This is a pretty common configuration when running AGs with internal / direct-attached storage drives. Especially with NVMe or other PCI-based flash storage devices.

It simply amounts to treating a drive failure like a server failure. With small number of solid state drives you don't really have a significantly lower MTBF for the drives than you do for the other solid-state components of the server, and so you simply treat each drive as a point-of-failure for the server, and replace/rebuild the server in case of a drive failure.

2

I'm intrigued as to what you are trying to achieve? You mention yourself that you're not trying to get performance gains out of this setup, so what gain are you trying to get?

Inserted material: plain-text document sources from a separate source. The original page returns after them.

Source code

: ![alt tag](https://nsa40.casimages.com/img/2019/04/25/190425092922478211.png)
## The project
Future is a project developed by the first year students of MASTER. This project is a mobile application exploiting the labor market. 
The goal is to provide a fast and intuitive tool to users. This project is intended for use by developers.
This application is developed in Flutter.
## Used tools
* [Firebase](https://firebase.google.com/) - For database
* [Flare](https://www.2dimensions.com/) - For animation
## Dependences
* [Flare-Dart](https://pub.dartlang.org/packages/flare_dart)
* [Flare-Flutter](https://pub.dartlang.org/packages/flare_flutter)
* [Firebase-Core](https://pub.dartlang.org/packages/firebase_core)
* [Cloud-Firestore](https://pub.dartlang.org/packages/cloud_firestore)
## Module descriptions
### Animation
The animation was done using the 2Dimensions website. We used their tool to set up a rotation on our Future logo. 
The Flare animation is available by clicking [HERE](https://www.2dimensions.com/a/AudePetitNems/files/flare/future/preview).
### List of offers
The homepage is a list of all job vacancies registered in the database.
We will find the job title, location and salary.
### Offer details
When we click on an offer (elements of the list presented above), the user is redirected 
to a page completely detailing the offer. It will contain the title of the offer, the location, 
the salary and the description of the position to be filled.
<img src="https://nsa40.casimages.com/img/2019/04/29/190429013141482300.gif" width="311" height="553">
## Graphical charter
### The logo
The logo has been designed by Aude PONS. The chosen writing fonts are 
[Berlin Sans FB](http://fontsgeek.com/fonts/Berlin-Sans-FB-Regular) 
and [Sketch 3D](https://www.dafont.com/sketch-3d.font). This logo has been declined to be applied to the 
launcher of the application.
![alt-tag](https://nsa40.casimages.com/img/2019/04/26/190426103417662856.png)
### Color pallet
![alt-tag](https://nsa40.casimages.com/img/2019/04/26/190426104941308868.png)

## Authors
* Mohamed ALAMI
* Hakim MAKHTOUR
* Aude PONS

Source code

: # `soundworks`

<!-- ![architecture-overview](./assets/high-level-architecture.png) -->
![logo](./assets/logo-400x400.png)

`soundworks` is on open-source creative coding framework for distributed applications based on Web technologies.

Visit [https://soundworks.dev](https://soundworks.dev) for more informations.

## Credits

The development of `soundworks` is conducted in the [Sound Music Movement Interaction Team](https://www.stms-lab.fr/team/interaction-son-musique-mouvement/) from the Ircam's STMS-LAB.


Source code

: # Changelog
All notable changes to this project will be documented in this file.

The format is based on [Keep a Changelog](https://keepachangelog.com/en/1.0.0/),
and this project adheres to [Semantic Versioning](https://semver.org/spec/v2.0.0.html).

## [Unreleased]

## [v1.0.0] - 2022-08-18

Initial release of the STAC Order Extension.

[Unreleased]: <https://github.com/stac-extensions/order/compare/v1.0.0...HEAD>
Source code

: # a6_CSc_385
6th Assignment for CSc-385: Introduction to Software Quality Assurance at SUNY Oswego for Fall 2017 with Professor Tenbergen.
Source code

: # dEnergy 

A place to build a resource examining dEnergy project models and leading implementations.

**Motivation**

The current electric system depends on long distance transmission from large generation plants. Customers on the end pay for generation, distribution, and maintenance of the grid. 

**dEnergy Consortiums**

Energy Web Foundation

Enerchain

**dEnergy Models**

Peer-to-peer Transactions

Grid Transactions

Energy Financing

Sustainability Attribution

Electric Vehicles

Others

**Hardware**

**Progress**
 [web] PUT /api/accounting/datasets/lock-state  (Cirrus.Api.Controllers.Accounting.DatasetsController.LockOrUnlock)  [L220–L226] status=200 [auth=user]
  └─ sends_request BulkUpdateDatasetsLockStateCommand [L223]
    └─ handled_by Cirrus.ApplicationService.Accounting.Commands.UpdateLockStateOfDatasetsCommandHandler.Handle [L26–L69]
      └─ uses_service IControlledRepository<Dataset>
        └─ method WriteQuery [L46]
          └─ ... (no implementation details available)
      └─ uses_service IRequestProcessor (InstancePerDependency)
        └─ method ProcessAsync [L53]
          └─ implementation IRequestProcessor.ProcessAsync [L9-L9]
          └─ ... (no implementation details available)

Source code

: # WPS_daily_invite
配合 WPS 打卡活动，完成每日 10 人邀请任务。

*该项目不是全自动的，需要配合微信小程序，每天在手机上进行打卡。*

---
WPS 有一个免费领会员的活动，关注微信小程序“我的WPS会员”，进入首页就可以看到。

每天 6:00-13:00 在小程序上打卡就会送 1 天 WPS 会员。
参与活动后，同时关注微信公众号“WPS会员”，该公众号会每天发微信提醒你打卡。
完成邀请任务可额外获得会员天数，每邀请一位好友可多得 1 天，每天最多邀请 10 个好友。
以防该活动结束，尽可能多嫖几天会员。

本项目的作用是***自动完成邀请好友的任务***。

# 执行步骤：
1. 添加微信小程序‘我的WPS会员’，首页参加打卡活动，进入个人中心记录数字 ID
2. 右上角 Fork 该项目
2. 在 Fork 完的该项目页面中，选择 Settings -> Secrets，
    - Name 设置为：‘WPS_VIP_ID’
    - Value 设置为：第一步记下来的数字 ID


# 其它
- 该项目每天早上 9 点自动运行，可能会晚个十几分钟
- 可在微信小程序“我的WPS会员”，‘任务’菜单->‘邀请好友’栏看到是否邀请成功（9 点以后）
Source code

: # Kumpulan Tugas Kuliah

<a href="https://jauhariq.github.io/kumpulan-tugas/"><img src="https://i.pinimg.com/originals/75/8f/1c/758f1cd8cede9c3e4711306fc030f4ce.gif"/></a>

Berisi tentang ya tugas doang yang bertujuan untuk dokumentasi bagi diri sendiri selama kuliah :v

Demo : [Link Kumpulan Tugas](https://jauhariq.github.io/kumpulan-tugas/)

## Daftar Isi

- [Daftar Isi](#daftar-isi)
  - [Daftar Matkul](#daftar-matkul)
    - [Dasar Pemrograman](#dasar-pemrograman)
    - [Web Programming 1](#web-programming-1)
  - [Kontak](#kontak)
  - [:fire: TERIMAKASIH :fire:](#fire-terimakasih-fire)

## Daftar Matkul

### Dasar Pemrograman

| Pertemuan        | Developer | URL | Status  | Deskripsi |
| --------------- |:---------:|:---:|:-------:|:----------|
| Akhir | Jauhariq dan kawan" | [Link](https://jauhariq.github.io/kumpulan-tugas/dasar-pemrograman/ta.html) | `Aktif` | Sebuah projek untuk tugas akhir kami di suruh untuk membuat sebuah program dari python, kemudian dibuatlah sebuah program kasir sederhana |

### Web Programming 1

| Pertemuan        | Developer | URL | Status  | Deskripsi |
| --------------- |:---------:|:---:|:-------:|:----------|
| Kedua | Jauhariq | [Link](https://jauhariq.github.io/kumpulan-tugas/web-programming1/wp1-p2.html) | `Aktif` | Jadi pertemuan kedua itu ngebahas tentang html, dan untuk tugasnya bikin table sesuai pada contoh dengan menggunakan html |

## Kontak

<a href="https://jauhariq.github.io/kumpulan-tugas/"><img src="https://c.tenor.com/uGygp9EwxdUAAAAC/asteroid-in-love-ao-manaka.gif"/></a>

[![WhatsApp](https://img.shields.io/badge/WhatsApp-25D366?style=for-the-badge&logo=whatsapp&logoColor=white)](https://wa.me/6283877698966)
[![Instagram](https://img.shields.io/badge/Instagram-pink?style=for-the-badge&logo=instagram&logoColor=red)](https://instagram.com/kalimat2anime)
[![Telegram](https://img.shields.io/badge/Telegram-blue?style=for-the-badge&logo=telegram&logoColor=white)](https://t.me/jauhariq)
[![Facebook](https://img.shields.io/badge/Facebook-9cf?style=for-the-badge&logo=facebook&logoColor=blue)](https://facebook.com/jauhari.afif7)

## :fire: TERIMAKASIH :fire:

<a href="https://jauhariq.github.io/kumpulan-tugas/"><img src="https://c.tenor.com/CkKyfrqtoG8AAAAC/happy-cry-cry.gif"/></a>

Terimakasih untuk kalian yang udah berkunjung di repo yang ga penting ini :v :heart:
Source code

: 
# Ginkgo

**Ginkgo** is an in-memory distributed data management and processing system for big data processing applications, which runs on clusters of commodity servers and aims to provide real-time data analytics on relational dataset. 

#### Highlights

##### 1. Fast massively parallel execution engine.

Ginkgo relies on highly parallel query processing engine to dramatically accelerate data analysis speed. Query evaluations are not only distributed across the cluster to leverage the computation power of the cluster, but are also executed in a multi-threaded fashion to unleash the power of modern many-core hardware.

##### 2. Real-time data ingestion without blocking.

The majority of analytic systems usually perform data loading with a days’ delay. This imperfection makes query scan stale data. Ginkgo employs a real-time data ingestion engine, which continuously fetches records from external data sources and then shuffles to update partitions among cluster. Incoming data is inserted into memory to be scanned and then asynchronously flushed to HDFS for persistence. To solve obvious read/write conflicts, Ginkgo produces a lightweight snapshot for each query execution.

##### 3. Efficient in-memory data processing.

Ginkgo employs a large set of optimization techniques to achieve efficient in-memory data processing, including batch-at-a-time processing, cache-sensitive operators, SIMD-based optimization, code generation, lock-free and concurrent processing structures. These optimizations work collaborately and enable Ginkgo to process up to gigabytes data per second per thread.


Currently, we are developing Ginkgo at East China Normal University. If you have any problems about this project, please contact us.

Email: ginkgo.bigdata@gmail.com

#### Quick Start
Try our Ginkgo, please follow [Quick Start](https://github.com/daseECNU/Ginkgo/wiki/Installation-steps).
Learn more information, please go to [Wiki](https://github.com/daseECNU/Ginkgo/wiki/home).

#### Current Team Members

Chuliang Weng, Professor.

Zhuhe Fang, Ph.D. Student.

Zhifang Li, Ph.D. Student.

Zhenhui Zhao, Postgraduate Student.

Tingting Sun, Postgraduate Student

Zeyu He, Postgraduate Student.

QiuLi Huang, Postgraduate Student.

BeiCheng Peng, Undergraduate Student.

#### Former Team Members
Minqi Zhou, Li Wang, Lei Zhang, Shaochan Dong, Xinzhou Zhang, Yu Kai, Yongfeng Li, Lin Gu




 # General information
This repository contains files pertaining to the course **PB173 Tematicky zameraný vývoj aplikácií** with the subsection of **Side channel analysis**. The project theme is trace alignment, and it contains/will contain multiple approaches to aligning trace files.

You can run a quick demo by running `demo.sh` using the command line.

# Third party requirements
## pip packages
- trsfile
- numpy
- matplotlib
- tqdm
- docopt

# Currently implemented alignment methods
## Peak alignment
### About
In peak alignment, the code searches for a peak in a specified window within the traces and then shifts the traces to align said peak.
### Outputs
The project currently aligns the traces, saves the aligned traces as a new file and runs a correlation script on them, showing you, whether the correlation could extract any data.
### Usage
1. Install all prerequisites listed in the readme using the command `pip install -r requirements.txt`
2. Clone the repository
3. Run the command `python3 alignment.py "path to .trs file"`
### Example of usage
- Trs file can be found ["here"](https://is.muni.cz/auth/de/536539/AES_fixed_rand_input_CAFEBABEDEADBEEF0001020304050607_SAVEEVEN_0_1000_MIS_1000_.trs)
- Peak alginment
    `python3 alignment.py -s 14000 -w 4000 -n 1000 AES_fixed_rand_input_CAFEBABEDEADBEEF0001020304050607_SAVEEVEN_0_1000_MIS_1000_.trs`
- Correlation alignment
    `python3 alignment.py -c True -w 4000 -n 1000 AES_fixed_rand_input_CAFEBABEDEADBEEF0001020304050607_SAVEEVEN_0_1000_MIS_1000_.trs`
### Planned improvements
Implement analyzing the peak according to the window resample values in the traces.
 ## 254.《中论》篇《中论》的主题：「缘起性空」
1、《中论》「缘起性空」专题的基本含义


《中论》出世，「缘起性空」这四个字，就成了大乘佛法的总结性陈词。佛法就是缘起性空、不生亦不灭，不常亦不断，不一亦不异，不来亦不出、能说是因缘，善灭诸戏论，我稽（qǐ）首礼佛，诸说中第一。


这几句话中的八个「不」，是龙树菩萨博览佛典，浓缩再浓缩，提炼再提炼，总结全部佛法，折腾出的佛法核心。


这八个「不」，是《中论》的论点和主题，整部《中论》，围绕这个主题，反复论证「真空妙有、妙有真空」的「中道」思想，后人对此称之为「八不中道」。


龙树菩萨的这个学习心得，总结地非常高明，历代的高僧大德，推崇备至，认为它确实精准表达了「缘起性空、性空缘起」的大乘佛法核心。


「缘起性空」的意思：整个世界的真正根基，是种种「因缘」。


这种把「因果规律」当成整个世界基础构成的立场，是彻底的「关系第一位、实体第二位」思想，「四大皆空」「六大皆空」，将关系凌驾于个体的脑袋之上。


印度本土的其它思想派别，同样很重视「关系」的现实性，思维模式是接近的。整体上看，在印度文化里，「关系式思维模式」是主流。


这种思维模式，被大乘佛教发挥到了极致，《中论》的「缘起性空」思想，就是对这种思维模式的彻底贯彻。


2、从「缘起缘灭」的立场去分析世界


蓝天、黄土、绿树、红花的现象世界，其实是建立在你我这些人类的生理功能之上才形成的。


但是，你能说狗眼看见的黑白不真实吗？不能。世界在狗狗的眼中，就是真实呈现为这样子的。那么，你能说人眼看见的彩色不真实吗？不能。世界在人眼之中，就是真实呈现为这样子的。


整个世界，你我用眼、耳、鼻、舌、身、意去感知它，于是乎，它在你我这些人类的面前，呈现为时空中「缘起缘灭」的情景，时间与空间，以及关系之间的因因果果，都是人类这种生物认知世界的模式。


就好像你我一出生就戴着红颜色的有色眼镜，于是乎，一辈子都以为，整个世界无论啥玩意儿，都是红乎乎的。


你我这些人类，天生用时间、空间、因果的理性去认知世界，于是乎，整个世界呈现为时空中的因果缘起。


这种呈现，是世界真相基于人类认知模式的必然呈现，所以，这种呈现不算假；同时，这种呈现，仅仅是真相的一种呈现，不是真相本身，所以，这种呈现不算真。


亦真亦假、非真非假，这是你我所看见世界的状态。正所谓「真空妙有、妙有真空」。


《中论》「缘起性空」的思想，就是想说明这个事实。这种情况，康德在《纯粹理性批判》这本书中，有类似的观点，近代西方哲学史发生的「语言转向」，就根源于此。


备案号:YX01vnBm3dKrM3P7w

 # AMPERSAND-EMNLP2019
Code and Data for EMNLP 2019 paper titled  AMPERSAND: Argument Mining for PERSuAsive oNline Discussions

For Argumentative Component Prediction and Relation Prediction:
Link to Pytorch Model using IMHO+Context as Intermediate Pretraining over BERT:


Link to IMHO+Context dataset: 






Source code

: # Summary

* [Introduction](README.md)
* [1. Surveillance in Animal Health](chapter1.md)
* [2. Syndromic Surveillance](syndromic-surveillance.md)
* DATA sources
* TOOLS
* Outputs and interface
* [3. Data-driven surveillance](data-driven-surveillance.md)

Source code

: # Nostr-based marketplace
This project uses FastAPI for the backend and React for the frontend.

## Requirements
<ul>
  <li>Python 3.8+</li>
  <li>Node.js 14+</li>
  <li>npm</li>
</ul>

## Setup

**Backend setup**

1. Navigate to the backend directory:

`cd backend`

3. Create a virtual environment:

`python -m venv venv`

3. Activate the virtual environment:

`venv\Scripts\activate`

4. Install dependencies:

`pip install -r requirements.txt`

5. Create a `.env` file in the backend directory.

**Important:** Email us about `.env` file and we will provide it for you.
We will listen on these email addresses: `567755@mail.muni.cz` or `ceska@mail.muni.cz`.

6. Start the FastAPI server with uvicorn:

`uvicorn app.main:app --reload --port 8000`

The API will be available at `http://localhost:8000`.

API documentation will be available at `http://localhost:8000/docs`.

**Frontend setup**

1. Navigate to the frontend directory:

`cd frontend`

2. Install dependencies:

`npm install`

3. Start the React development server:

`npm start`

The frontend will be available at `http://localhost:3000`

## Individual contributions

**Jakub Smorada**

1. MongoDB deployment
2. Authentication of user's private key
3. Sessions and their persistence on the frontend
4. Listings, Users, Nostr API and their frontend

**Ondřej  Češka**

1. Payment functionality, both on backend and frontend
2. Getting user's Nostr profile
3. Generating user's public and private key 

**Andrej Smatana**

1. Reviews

Note on the performance issue: if you're running Enterprise Class SSDs, is your RAID calculation really that much of a bottleneck that you need to improve it?

Taking your 3 pros, I don't think you've thought it through enough:

  1. Will SQL failover straight away? What is going to cause the failover to automatically trigger? Will the server take the drive offline as soon as someone hits it? What if it's just a bad sector on one disk? If SQL doesn't hit the bad sector, will it failover? I'm not 100% sure on that.

  2. Does it reduce the chance of failure overall per TB capacity. Your thinking seems to be the fewer disks means less points of failure, but I don't think that's right. The odds of 1 disk failing remain the same if you have 1 disk or 10 disks (or 100 disks), but with RAID 0 it also means it is a catastrophic failure.

  3. Is one extra SSD going to cost too much more for you to get RAID5? I get how RAID1 OR 1+0 could blow the budget, but 1 extra disk?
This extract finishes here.